• [Work instruction] Nothing but the lines from the one containing "- [STABLE] Add GPU and CPU support for ops.fast_gelu." through the one containing "- [BETA] Add CPU support for ops.inplace_sub.", both included, should be given again, each exactly as written below.

• [Task material]
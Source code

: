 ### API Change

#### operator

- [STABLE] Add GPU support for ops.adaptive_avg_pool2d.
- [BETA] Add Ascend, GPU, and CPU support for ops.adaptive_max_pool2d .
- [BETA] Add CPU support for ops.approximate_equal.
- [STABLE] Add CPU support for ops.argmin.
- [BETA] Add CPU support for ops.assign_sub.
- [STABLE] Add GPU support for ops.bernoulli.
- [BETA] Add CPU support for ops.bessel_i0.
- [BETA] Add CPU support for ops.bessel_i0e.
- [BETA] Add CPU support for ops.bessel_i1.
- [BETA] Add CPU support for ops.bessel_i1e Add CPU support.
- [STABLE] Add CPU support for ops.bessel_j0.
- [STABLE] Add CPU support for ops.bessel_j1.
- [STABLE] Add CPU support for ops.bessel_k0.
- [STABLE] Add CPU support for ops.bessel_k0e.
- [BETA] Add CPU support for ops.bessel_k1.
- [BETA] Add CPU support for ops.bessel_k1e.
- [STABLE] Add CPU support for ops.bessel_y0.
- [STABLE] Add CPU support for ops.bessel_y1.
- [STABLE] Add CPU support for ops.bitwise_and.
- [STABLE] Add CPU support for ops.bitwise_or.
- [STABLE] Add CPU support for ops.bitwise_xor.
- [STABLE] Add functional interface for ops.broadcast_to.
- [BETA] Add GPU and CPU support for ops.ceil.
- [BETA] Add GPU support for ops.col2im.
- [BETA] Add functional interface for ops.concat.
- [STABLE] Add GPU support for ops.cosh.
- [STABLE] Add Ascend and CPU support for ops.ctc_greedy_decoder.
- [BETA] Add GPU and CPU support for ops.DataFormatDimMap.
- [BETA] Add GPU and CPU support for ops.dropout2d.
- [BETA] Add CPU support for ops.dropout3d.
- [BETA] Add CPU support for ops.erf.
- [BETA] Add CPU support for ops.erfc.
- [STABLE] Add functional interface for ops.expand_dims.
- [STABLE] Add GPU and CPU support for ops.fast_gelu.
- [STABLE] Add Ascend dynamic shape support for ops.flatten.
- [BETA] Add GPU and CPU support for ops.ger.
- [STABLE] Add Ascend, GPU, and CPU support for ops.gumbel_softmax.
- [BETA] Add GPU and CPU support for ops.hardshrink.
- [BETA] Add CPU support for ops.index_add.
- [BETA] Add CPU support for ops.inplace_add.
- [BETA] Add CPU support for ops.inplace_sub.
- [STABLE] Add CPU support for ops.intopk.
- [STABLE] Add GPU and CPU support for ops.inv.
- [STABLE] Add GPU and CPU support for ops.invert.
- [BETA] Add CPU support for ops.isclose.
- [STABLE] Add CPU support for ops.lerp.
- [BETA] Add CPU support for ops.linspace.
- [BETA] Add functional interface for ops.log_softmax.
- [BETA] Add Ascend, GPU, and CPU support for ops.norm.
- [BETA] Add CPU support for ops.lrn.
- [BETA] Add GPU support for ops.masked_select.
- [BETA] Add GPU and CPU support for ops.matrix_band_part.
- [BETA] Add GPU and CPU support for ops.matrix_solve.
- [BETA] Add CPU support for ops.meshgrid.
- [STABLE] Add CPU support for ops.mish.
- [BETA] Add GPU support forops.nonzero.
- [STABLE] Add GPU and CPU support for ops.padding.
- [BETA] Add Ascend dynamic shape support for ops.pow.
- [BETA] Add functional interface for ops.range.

• [Response to the exercise]
- [STABLE] Add GPU and CPU support for ops.fast_gelu.
- [STABLE] Add Ascend dynamic shape support for ops.flatten.
- [BETA] Add GPU and CPU support for ops.ger.
- [STABLE] Add Ascend, GPU, and CPU support for ops.gumbel_softmax.
- [BETA] Add GPU and CPU support for ops.hardshrink.
- [BETA] Add CPU support for ops.index_add.
- [BETA] Add CPU support for ops.inplace_add.
- [BETA] Add CPU support for ops.inplace_sub.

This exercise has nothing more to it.